NPM 12.2 is Now Generally Available!

NPM 12.2 was made available in the Customer Portal on September 13th!  The release notes​ are a great place to get a broad overview of everything in the release.  Here, I'd like to go into greater depth on  Network Insight for ASA including why we built it and how it works.  Knowing that should help you get the most out of the new tech!

Network Insight

We live in amazing times.  Every day new technologies are invented that change how we interact, how we build things, how we learn, how we live.  Many (most?) of these technologies are only possible because of the relatively new ability for endpoints to talk to each other over a network.  Networking is a key enabling technology today like electricity was in the 1800s and 1900s, paving the way for whole wave of new technologies to be built.  The better we build the networks, the more we enabling this technological evolution.  That's why I believe in building great networks.

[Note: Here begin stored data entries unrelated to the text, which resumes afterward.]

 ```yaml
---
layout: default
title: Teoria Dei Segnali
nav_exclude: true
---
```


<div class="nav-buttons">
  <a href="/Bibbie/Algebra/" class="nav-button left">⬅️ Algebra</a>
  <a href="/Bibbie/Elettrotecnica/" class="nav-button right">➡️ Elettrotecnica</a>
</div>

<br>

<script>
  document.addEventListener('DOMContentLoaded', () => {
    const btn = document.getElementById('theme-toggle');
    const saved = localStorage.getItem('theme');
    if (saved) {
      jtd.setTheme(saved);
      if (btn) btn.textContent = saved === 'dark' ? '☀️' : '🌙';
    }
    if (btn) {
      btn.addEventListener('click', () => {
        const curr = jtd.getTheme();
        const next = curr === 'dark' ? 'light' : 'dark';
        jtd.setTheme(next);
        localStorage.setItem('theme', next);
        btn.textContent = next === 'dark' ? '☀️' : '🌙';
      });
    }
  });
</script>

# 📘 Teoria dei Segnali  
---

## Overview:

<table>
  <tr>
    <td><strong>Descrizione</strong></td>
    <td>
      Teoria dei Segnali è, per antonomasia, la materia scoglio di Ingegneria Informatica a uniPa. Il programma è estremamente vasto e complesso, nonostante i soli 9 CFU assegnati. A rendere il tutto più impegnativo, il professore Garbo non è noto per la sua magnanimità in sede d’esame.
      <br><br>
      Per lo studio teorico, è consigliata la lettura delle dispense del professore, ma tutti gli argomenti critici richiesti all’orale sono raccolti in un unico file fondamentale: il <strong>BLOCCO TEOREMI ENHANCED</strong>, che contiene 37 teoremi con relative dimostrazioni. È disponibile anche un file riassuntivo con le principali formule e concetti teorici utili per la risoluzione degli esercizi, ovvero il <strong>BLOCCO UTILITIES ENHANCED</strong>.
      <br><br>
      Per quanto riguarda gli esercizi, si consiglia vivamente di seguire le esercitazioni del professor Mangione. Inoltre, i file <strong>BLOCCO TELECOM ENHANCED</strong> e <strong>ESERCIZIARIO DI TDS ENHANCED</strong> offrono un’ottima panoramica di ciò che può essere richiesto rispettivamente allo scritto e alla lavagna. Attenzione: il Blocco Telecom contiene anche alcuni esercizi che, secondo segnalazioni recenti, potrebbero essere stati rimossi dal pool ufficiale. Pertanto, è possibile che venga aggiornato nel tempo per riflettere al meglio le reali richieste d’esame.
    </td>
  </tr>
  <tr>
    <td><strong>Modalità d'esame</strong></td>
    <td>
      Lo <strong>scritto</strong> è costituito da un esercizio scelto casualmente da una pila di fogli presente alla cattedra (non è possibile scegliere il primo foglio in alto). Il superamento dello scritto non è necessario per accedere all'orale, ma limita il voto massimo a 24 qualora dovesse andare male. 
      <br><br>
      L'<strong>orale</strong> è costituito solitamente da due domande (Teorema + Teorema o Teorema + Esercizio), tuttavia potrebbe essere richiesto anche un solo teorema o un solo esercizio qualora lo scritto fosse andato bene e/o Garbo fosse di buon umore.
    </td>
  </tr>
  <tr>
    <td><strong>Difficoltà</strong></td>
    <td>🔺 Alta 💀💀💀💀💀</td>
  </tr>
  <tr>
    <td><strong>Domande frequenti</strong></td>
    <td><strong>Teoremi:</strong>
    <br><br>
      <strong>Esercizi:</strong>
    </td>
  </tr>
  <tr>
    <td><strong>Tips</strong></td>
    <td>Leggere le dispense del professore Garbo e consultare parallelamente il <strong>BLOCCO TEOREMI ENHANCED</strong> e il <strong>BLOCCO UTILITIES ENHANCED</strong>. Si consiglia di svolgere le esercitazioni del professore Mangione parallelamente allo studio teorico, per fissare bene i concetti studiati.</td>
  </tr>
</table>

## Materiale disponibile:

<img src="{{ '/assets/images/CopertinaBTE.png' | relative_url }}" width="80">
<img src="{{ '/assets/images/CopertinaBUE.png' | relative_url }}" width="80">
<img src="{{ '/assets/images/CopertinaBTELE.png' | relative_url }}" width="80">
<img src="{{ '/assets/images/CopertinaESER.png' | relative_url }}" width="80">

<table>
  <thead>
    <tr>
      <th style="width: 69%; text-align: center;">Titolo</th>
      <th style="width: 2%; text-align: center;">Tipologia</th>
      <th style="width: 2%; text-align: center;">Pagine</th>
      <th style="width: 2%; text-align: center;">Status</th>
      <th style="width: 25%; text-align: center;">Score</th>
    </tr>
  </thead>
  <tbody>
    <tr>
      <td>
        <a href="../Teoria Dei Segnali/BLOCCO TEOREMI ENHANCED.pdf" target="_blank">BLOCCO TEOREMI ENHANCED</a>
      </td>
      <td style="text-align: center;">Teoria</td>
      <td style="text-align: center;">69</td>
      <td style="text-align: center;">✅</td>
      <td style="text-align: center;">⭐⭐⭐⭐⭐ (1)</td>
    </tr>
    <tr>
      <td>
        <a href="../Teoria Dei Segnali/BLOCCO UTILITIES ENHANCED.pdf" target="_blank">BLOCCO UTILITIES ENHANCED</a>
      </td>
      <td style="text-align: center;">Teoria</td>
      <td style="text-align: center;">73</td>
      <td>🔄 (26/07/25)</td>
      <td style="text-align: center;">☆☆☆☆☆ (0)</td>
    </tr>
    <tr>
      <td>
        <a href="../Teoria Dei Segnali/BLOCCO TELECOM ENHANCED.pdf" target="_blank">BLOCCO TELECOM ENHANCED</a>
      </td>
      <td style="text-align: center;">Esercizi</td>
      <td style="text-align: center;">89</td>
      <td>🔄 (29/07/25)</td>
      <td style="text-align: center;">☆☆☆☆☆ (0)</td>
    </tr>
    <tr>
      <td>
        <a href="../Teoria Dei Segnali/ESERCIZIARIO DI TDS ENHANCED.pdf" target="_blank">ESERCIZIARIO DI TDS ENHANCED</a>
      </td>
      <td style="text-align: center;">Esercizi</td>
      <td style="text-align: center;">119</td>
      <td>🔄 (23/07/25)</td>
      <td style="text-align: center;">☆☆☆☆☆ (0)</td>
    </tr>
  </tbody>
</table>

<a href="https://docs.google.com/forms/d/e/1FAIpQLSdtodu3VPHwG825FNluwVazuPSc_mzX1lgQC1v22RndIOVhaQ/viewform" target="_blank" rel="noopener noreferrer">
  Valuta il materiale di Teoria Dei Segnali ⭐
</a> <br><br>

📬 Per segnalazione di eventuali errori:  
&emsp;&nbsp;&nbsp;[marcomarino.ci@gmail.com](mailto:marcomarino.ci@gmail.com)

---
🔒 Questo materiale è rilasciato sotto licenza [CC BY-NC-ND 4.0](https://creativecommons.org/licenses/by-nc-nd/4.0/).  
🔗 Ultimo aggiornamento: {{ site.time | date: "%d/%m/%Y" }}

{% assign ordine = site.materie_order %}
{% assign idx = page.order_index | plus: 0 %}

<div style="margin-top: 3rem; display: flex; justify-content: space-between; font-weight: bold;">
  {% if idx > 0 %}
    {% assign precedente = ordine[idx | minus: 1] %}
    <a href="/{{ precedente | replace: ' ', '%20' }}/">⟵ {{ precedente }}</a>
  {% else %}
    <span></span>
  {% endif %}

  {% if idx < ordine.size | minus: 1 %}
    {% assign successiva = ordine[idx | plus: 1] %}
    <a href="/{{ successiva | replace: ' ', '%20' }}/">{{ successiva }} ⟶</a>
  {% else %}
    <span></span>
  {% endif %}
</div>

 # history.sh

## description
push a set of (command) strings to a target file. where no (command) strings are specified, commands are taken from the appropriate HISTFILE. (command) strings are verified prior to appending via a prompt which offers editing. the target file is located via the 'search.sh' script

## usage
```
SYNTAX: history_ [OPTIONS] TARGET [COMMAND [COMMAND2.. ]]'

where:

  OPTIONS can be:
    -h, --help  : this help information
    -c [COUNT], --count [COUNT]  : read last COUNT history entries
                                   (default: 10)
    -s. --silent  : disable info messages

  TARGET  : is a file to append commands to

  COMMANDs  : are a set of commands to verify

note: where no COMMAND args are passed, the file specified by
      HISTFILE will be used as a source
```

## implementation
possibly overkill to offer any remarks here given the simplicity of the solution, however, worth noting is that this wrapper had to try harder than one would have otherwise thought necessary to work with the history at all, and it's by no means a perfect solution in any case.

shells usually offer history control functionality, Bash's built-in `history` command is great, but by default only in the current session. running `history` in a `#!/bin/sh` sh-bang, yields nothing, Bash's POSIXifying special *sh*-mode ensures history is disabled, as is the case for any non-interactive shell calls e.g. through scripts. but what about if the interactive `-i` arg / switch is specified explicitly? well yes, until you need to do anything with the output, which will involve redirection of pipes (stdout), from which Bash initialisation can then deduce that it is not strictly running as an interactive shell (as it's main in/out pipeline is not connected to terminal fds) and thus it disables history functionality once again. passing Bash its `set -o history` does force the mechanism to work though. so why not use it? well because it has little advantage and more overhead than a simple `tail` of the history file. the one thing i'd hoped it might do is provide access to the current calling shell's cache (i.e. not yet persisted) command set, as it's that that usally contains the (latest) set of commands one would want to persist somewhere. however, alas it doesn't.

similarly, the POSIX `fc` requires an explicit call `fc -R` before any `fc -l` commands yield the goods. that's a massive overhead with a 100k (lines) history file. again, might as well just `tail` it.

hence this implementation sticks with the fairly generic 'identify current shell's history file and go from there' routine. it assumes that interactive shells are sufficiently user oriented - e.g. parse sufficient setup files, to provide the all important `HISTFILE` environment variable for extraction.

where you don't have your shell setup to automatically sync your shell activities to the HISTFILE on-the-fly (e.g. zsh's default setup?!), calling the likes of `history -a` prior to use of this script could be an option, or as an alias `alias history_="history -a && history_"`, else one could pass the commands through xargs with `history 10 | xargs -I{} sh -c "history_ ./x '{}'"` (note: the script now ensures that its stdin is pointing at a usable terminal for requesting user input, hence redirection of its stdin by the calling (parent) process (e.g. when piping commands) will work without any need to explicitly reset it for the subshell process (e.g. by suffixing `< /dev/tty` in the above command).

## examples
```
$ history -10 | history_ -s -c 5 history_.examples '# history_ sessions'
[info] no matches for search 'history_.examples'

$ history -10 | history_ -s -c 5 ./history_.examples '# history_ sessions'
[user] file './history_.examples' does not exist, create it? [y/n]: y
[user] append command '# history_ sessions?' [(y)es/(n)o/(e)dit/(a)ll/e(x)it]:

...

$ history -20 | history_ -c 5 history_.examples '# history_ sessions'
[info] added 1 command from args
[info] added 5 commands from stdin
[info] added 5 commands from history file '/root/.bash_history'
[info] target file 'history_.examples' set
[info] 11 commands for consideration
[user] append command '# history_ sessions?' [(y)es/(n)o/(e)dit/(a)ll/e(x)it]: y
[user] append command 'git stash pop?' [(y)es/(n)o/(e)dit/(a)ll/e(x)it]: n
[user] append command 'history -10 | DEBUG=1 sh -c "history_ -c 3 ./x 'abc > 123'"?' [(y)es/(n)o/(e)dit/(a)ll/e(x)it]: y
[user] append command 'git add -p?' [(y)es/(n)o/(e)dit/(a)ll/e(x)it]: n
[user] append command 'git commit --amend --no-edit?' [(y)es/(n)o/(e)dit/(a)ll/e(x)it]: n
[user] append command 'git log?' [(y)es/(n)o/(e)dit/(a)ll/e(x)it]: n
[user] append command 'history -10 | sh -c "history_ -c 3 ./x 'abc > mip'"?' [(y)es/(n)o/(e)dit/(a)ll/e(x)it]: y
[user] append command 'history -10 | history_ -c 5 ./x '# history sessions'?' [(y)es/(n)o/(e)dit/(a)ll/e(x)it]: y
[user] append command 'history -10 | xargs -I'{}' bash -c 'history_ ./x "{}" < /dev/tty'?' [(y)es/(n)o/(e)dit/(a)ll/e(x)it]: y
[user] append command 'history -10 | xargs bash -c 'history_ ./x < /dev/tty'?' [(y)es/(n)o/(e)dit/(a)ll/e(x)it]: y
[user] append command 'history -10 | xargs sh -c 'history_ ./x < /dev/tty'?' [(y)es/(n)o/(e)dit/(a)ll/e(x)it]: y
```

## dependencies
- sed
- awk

A great network does exactly one thing well: connects endpoints.  The definition of "well" has evolved through the years, but essentially it means enabling two endpoints to talk in a way that is high performance, reliable, and secure.  Turns out this is not an easy thing to do, particularly at scale.  When I first started maintaining, and later building networks, I discovered that monitoring was one the most effective tools I could use to build better networks.  Monitoring tells you how the network is performing so you can improve it.  Monitoring tells you when things are heading south so you can get ahead of the problem.  Monitoring tells you if there is an outage so you can fix it, sometimes even before users notice.  Monitoring reassures you when there is not an outage so you can sleep at night.

Over the past two decades, I believe as a company and as an industry we have done a good job of building monitoring to cover routers, switches, and wireless gear.  That's great, but virtually every network today includes a sprinkling of firewalls, load balancers, and maybe some web proxies or WAN optimizers.  These devices are few in number, but absolutely critical.  They're not simple devices either.  Monitoring tools have not done a great job with these other devices.  The problem is that we mostly treat them like just another router or switch.  Sure, there are often a few token extra metrics like connection counts, but that doesn't really represent the device properly, does it?  The data that you need to understand the health and performance of a firewall or a load balancer is just not the same as the data you need for a switch.  This is a huge visibility gap.

Network Insight is designed to fill that gap by finally treating these other devices as first class citizens; acquiring and displaying exactly the right data set to understand the health and performance of these critical devices.

Network Insight for Cisco ASA

Network Insight for Cisco ASA is our second installment in the Network Insight story, following Network Insight for F5.  As you saw with F5, Network Insight for ASA takes a clean slate approach.  We asked ourselves (and many of you) questions like:

  • What role does this device play in connecting endpoints?
  • How can you measure the quality with which the device is performing that role?
  • What is the right way to visualize that data to make it easiest to understand?
  • What are the most common and severe problems that occur with this device?
  • Can we detect those problems?  Can we predict them?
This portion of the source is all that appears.